### Assignment
Your task is to copy each line of the records that includes the string "https".

### The data
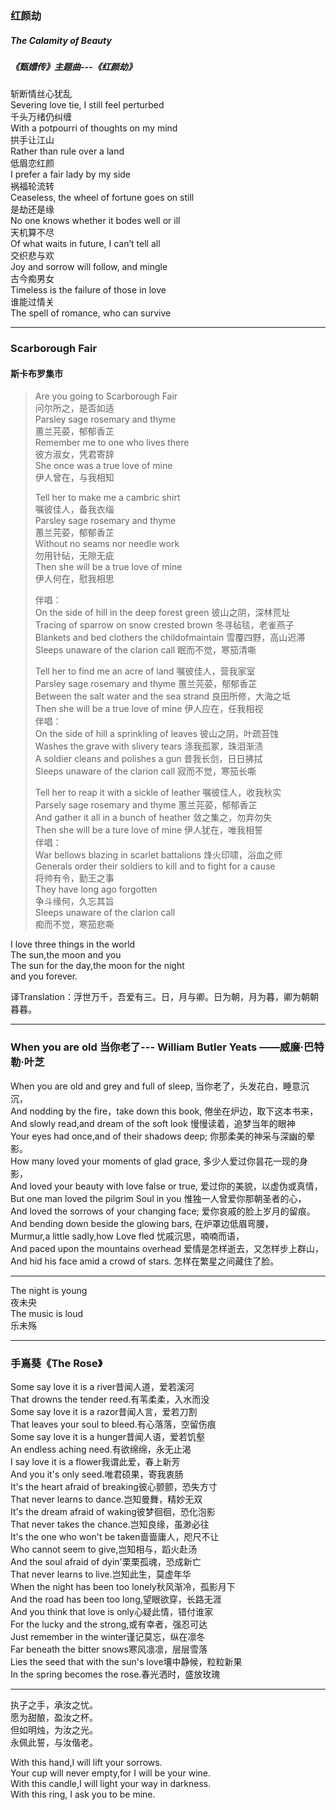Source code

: ### 红颜劫
##### The Calamity of Beauty
##### 《甄嬛传》主题曲---《红颜劫》
 

斩断情丝心犹乱  
Severing love tie, I still feel perturbed  
千头万绪仍纠缠  
With a potpourri of thoughts on my mind   
拱手让江山  
Rather than rule over a land  
低眉恋红颜  
I prefer a fair lady by my side  
祸福轮流转  
Ceaseless, the wheel of fortune goes on still  
是劫还是缘  
No one knows whether it bodes well or ill  
天机算不尽  
Of what waits in future, I can’t tell all  
交织悲与欢  
Joy and sorrow will follow, and mingle  
古今痴男女  
Timeless is the failure of those in love  
谁能过情关  
The spell of romance, who can survive  


---

### Scarborough Fair
#### 斯卡布罗集市

> Are you going to Scarborough Fair   
> 问尔所之，是否如适  
> Parsley sage rosemary and thyme   
> 蕙兰芫荽，郁郁香芷  
> Remember me to one who lives there   
> 彼方淑女，凭君寄辞  
> She once was a true love of mine   
> 伊人曾在，与我相知  
>   
> Tell her to make me a cambric shirt   
> 嘱彼佳人，备我衣缁  
> Parsley sage rosemary and thyme   
> 蕙兰芫荽，郁郁香芷  
> Without no seams nor needle work   
> 勿用针砧，无隙无疵  
> Then she will be a true love of mine   
> 伊人何在，慰我相思   
>   
> 伴唱：  
> On the side of hill in the deep forest green   彼山之阴，深林荒址  
> Tracing of sparrow on snow crested brown  冬寻毡毯，老雀燕子  
> Blankets and bed clothers the childofmaintain 雪覆四野，高山迟滞  
> Sleeps unaware of the clarion call                  眠而不觉，寒笳清嘶  
>   
> Tell her to find me an acre of land                  嘱彼佳人，营我家室  
> Parsley sage rosemary and thyme                蕙兰芫荽，郁郁香芷  
> Between the salt water and the sea strand   良田所修，大海之坻  
> Then she will be a true love of mine               伊人应在，任我相视  
> 伴唱：  
> On the side of hill a sprinkling of leaves        彼山之阴，叶疏苔蚀   
> Washes the grave with slivery tears              涤我孤冢，珠泪渐渍  
> A soldier cleans and polishes a gun              昔我长剑，日日拂拭  
> Sleeps unaware of the clarion call                 寂而不觉，寒笳长嘶  
>   
> Tell her to reap it with a sickle of leather       嘱彼佳人，收我秋实  
> Parsely sage rosemary and thyme                 蕙兰芫荽，郁郁香芷    
> And gather it all in a bunch of heather           敛之集之，勿弃勿失   
> Then she will be a ture love of mine              伊人犹在，唯我相誓  
> 伴唱：  
> War bellows blazing in scarlet battalions      烽火印啸，浴血之师  
> Generals order their soldiers to kill and to fight for a cause   
> 将帅有令，勤王之事  
> They have long ago forgotten   
> 争斗缘何，久忘其旨  
> Sleeps unaware of the clarion call   
> 痴而不觉，寒笳悲嘶  



I love three things in the world    
The sun,the moon and you    
The sun for the day,the moon for the night    
and you forever.   
   
译Translation：浮世万千，吾爱有三。日，月与卿。日为朝，月为暮，卿为朝朝暮暮。   


----


### When you are old 当你老了--- William Butler Yeats ——威廉·巴特勒·叶芝  

When you are old and grey and full of sleep, 当你老了，头发花白，睡意沉沉，  
And nodding by the fire，take down this book, 倦坐在炉边，取下这本书来，  
And slowly read,and dream of the soft look 慢慢读着，追梦当年的眼神  
Your eyes had once,and of their shadows deep; 你那柔美的神采与深幽的晕影。  
How many loved your moments of glad grace, 多少人爱过你昙花一现的身影，  
And loved your beauty with love false or true, 爱过你的美貌，以虚伪或真情，  
But one man loved the pilgrim Soul in you 惟独一人曾爱你那朝圣者的心，  
And loved the sorrows of your changing face; 爱你哀戚的脸上岁月的留痕。  
And bending down beside the glowing bars, 在炉罩边低眉弯腰，  
Murmur,a little sadly,how Love fled 忧戚沉思，喃喃而语，  
And paced upon the mountains overhead 爱情是怎样逝去，又怎样步上群山，  
And hid his face amid a crowd of stars. 怎样在繁星之间藏住了脸。  


----

The night is young  
          夜未央  
The music is loud  
          乐未殇  


----




### 手嶌葵《The Rose》
Some say love it is a river昔闻人道，爱若溪河   
That drowns the tender reed.有苇柔柔，入水而没   
Some say love it is a razor昔闻人言，爱若刀割   
That leaves your soul to bleed.有心落落，空留伤痕   
Some say love it is a hunger昔闻人语，爱若饥壑   
An endless aching need.有欲绵绵，永无止渴   
I say love it is a flower我谓此爱，春上新芳   
And you it's only seed.唯君硕果，寄我衷肠   
It's the heart afraid of breaking彼心颤颤，恐失方寸   
That never learns to dance.岂知曼舞，精妙无双   
It's the dream afraid of waking彼梦徊徊，恐化泡影   
That never takes the chance.岂知良缘，虽渺必往   
It's the one who won't be taken啬啬庸人，咫尺不让   
Who cannot seem to give,岂知相与，蹈火赴汤   
And the soul afraid of dyin'栗栗孤魂，恐成新亡   
That never learns to live.岂知此生，莫虚年华   
When the night has been too lonely秋风渐冷，孤影月下   
And the road has been too long,望眼欲穿，长路无涯   
And you think that love is only心疑此情，错付谁家   
For the lucky and the strong,或有幸者，强忍可达   
Just remember in the winter谨记莫忘，纵在凛冬   
Far beneath the bitter snows寒风凛凛，层层雪落   
Lies the seed that with the sun's love壤中静候，粒粒新果   
In the spring becomes the rose.春光洒时，盛放玫瑰             



-----

执子之手，承汝之忧。  
愿为甜酿，盈汝之杯。  
但如明烛，为汝之光。  
永佩此誓，与汝偕老。  
  
With this hand,I will lift your sorrows.    
Your cup will never empty,for I will be your wine.    
With this candle,I will light your way in darkness.    
With this ring, I ask you to be mine. ​​​​  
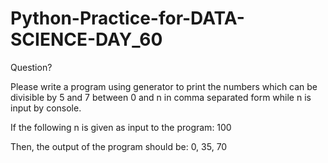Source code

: # Python-Practice-for-DATA-SCIENCE-DAY_60
Question?

Please write a program using generator to print the numbers which can be divisible by 5 and 7 between 0 and n in comma separated form while n is input by console.

If the following n is given as input to the program: 100 

Then, the output of the program should be: 0, 35, 70
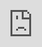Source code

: <script context="module" lang="ts">
    import type { BlogFrontmatter } from '$lib/blog/types';

    export const metadata: BlogFrontmatter = {
        title: 'Obra Icons tutorial',
        date: '2024-08-22',
        tags: 'tutorial'
    }
</script>

<div class="video-container-wrapper">
    <div class="video-container">
        <iframe
            style="position: absolute; top: 0; left: 0; width: 100%; height: 100%;"
            src="https://www.youtube.com/embed/pKf-NS8nkeY?si=InwkuZTtOm9_J8QU"
            title="YouTube video player"
            frameborder="0"
            allow="accelerometer; autoplay; clipboard-write; encrypted-media; gyroscope; picture-in-picture; web-share"
            referrerpolicy="strict-origin-when-cross-origin"
            allowfullscreen
        ></iframe>
    </div>
</div>

I recorded a video where I show some basics on how to create icons in Figma, or at least how I do it.

This video goes through some basic techniques including

1. Working with keyshapes
2. Useful shortcuts
3. Pixel grid/align to pixel grid settings
4. Basics of the pen tool
5. Rounding of start and end points
6. Rounding of joins

If you think this is interesting, leave a comment or a like to the video, so I know to make more videos like this.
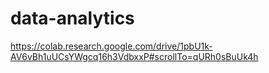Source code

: # data-analytics
https://colab.research.google.com/drive/1pbU1k-AV6vBh1uUCsYWgcq16h3VdbxxP#scrollTo=qURh0sBuUk4h
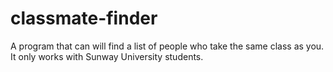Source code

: # classmate-finder
A program that can will find a list of people who take the same class as you. It only works with Sunway University students.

### Solution to the problem
            src="https://www.youtube.com/embed/pKf-NS8nkeY?si=InwkuZTtOm9_J8QU"
https://colab.research.google.com/drive/1pbU1k-AV6vBh1uUCsYWgcq16h3VdbxxP#scrollTo=qURh0sBuUk4h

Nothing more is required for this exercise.